Daniel Hernandez im Gespräch über Angriffe auf Emos in Mexiko-Stadt

Daniel Hernandez: »Elemente des Klassenkampfs«

Im April griffen etwa 800 Jugendliche eine kleine Ansammlung von Emos in Mexiko-Stadt gewalttätig an. Daniel Hernandez, ein amerikanisch-mexikanischer Jour­nalist, dokumentierte und kommentierte die Übergriffe in seinem Blog »Intersections«. Er lebt in Mexiko-Stadt und arbeitet derzeit an einem Buch über Jugend­bewegungen in Mexiko.

Wer waren die Leute, die an dem Übergriff auf die Emos beteiligt waren?
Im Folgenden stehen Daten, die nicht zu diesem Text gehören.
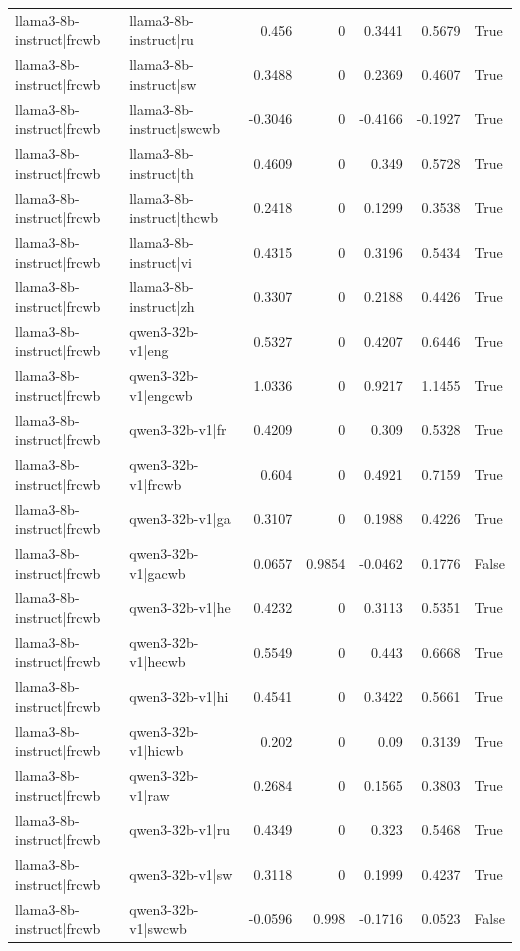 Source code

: \begin{table}
\begin{tabular}{l l r r r r l}
llama3-8b-instruct|frcwb & llama3-8b-instruct|ru & 0.456 & 0 & 0.3441 & 0.5679 & True \\
llama3-8b-instruct|frcwb & llama3-8b-instruct|sw & 0.3488 & 0 & 0.2369 & 0.4607 & True \\
llama3-8b-instruct|frcwb & llama3-8b-instruct|swcwb & -0.3046 & 0 & -0.4166 & -0.1927 & True \\
llama3-8b-instruct|frcwb & llama3-8b-instruct|th & 0.4609 & 0 & 0.349 & 0.5728 & True \\
llama3-8b-instruct|frcwb & llama3-8b-instruct|thcwb & 0.2418 & 0 & 0.1299 & 0.3538 & True \\
llama3-8b-instruct|frcwb & llama3-8b-instruct|vi & 0.4315 & 0 & 0.3196 & 0.5434 & True \\
llama3-8b-instruct|frcwb & llama3-8b-instruct|zh & 0.3307 & 0 & 0.2188 & 0.4426 & True \\
llama3-8b-instruct|frcwb & qwen3-32b-v1|eng & 0.5327 & 0 & 0.4207 & 0.6446 & True \\
llama3-8b-instruct|frcwb & qwen3-32b-v1|engcwb & 1.0336 & 0 & 0.9217 & 1.1455 & True \\
llama3-8b-instruct|frcwb & qwen3-32b-v1|fr & 0.4209 & 0 & 0.309 & 0.5328 & True \\
llama3-8b-instruct|frcwb & qwen3-32b-v1|frcwb & 0.604 & 0 & 0.4921 & 0.7159 & True \\
llama3-8b-instruct|frcwb & qwen3-32b-v1|ga & 0.3107 & 0 & 0.1988 & 0.4226 & True \\
llama3-8b-instruct|frcwb & qwen3-32b-v1|gacwb & 0.0657 & 0.9854 & -0.0462 & 0.1776 & False \\
llama3-8b-instruct|frcwb & qwen3-32b-v1|he & 0.4232 & 0 & 0.3113 & 0.5351 & True \\
llama3-8b-instruct|frcwb & qwen3-32b-v1|hecwb & 0.5549 & 0 & 0.443 & 0.6668 & True \\
llama3-8b-instruct|frcwb & qwen3-32b-v1|hi & 0.4541 & 0 & 0.3422 & 0.5661 & True \\
llama3-8b-instruct|frcwb & qwen3-32b-v1|hicwb & 0.202 & 0 & 0.09 & 0.3139 & True \\
llama3-8b-instruct|frcwb & qwen3-32b-v1|raw & 0.2684 & 0 & 0.1565 & 0.3803 & True \\
llama3-8b-instruct|frcwb & qwen3-32b-v1|ru & 0.4349 & 0 & 0.323 & 0.5468 & True \\
llama3-8b-instruct|frcwb & qwen3-32b-v1|sw & 0.3118 & 0 & 0.1999 & 0.4237 & True \\
llama3-8b-instruct|frcwb & qwen3-32b-v1|swcwb & -0.0596 & 0.998 & -0.1716 & 0.0523 & False \\

\end{tabular}
\end{table}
In Queretaro, wo der erste organisierte Übergriff auf Emos in Mexiko stattfand, waren es Jugend­liche aus den Vororten, in Mexiko-Stadt waren es vor allem Punks, Gruftis und Anhänger anderer Subkulturen, die glauben, dass die Emos ihren Stil, ihre Musik und ihre Ideen geklaut haben. Sie werfen den Emos vor, nicht echt oder authentisch zu sein.

Es handelte sich also nur um einen Urheberrechtskonflikt?

Nein, einer der Kritikpunkte, der an den Emos formuliert wird, besteht darin, dass sie Mittel- oder Oberschichtskinder sind, die nicht arbeiten gehen müssen. Die meisten Jugendlichen aus den anderen Subkulturen, die Gruftis, Punks, Metaller und die Skinheads, die Skater oder HipHopper, kommen aus der Arbeiterklasse. Beim Überfall in Queretaro spielten Elemente des Klassenkampfs auf jeden Fall eine Rolle. Wir werden sehen, wie sich diese Situation entwickelt, denn Mexikos Mittelschicht wird immer größer. Das heißt, es gibt immer mehr Jugendliche, die sich amerikanische Mode und Kulturgüter leisten können, und es wird sicherlich weitere Auseinandersetzungen zwischen den eher ländlichen, ärmeren und den städtischen, reicheren Jugendlichen geben.

Den Hass auf die Emos scheint es weltweit zu geben, aber warum kam es ausgerechnet in Mexiko zu den heftigsten Übergriffen?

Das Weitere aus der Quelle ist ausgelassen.